The author also shoots down SPUD for lack of physical activity saying that there is only 6% running in the game for all students. I certainly do not agree with that statistic. Claiming that there is only 4 seconds every minute is a little ridiculous as it does not take a minute to throw the ball back up again. Additional running can be done after the thrower has thrown the ball and everyone runs back to the center for another toss up. The letter strikes gained after being hit can be taken out so that the game is focused on physical activity, rather than winning. This way everyone continues to participate and have fun during the entire game. Other rules that can be added include having the thrower take 4-5 steps toward a person for an easier chance of hitting them, as well as the targeted person being able to dodge the ball without leaving their feet. The physical educator always has the option to make a game more appropriate for class. Saying a certain kind of game should not be allowed is futile as it can be adjusted for everyone's enjoyment and benefit.

Tuesday, October 13, 2009

During lab 1 at St Mary's, I was assigned to the Pre-K kids.
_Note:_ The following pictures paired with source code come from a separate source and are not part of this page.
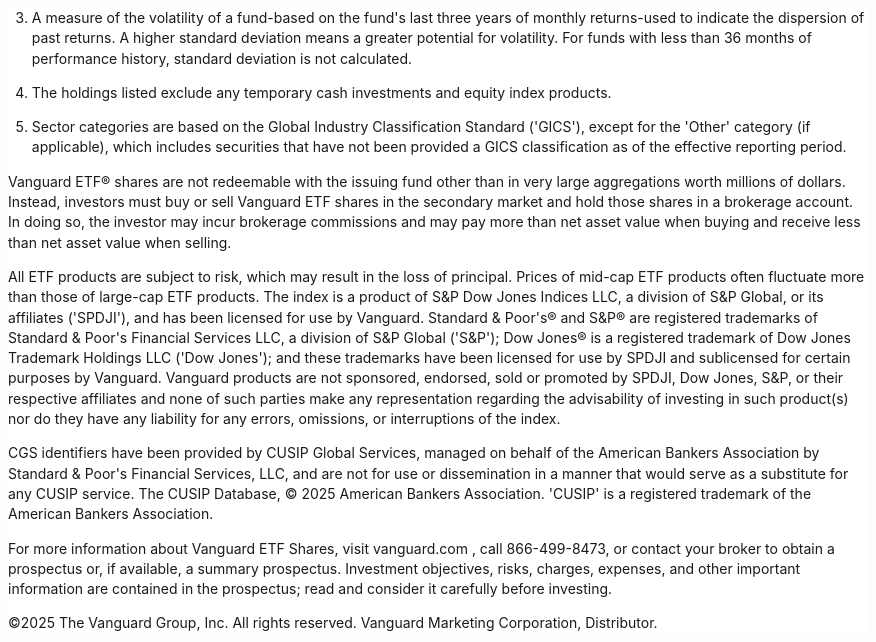 3.  A measure of the volatility of a fund-based on the fund's last three years of monthly returns-used to indicate the dispersion of past returns. A higher standard deviation means a greater potential for volatility. For funds with less than 36 months of performance history, standard deviation is not calculated.

4.  The holdings listed exclude any temporary cash investments and equity index products.

5.  Sector categories are based on the Global Industry Classification Standard ('GICS'), except for the 'Other' category (if applicable), which includes securities that have not been provided a GICS classification as of the effective reporting period.

Vanguard ETF® shares are not redeemable with the issuing fund other than in very large aggregations worth millions of dollars. Instead, investors must buy or sell Vanguard ETF shares in the secondary market and hold those shares in a brokerage account. In doing so, the investor may incur brokerage commissions and may pay more than net asset value when buying and receive less than net asset value when selling.

All ETF products are subject to risk, which may result in the loss of principal. Prices of mid-cap ETF products often fluctuate more than those of large-cap ETF products. The index is a product of S&amp;P Dow Jones Indices LLC, a division of S&amp;P Global, or its affiliates ('SPDJI'), and has been licensed for use by Vanguard. Standard &amp; Poor's® and S&amp;P® are registered trademarks of Standard &amp; Poor's Financial Services LLC, a division of S&amp;P Global ('S&amp;P'); Dow Jones® is a registered trademark of Dow Jones Trademark Holdings LLC ('Dow Jones'); and these trademarks have been licensed for use by SPDJI and sublicensed for certain purposes by Vanguard. Vanguard products are not sponsored, endorsed, sold or promoted by SPDJI, Dow Jones, S&amp;P, or their respective affiliates and none of such parties make any representation regarding the advisability of investing in such product(s) nor do they have any liability for any errors, omissions, or interruptions of the index.

CGS identifiers have been provided by CUSIP Global Services, managed on behalf of the American Bankers Association by Standard &amp; Poor's Financial Services, LLC, and are not for use or dissemination in a manner that would serve as a substitute for any CUSIP service. The CUSIP Database, © 2025  American Bankers Association. 'CUSIP' is a registered trademark of the American Bankers Association.

For more information about Vanguard ETF Shares, visit   vanguard.com  , call 866-499-8473, or contact your broker to obtain a prospectus or, if available, a summary prospectus. Investment objectives, risks, charges, expenses, and other important information are contained in the prospectus; read and consider it carefully before investing.

©2025 The Vanguard Group, Inc. All rights reserved. Vanguard Marketing Corporation, Distributor.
Their activities were comprised of fine motor skills, such as coloring, playing with toys, and reading stories. They are very happy when you play with them and some of them are even happy to do what you suggest to them. For example, one girl was playing with farm animals and I suggested that we build a house for them. She got excited by the idea and we began to build. Unfortunately her skills were not quite developed enough to put blocks together, so I gladly helped her succeed. The boys wanted my attention to them, probably because I was the only older male there and they felt connected to me in that sense. Dunkin in particular always grabbed my hand and brought me somewhere to play.
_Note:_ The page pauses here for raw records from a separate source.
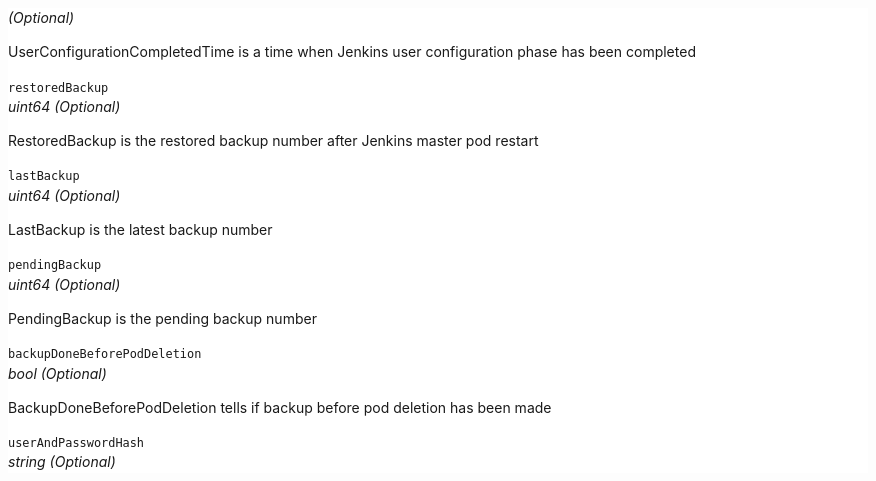 </td>
<td>
<em>(Optional)</em>
<p>UserConfigurationCompletedTime is a time when Jenkins user configuration phase has been completed</p>
</td>
</tr>
<tr>
<td>
<code>restoredBackup</code></br>
<em>
uint64
</em>
</td>
<td>
<em>(Optional)</em>
<p>RestoredBackup is the restored backup number after Jenkins master pod restart</p>
</td>
</tr>
<tr>
<td>
<code>lastBackup</code></br>
<em>
uint64
</em>
</td>
<td>
<em>(Optional)</em>
<p>LastBackup is the latest backup number</p>
</td>
</tr>
<tr>
<td>
<code>pendingBackup</code></br>
<em>
uint64
</em>
</td>
<td>
<em>(Optional)</em>
<p>PendingBackup is the pending backup number</p>
</td>
</tr>
<tr>
<td>
<code>backupDoneBeforePodDeletion</code></br>
<em>
bool
</em>
</td>
<td>
<em>(Optional)</em>
<p>BackupDoneBeforePodDeletion tells if backup before pod deletion has been made</p>
</td>
</tr>
<tr>
<td>
<code>userAndPasswordHash</code></br>
<em>
string
</em>
</td>
<td>
<em>(Optional)</em>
When it was time to go to the gym, all of the kids jumped and cheered with joy. Once we got there, it was clear why they were excited. They loved running around more than anything, even if it wasn't for a particular game. Red Light Green Light was the first game we played, although the rules seemingly changed as we played since it was quite noisy in the gym. Other games we played were the hula hoop race and hot potato. Most kids started off playing the games we presented to them, but they eventually wanted to let loose somewhere else. Eventually two of the kids, Dunkin and Chris, started dancing to a song that they like. It was interesting watching them do this because they were just flailing around uncoordinated. At there age, they have no clue how their dancing, they just want to move and have fun. During the last few minutes, everyone gathered around for the "Shake Your Sillies Out" dance where everyone ran around doing different motions. It was interesting to see the motor skills comparison between the Pre-K and the older kids. I had fun playing with everyone and I'm looking forward to the next lab where I get to instruct a new group of kids.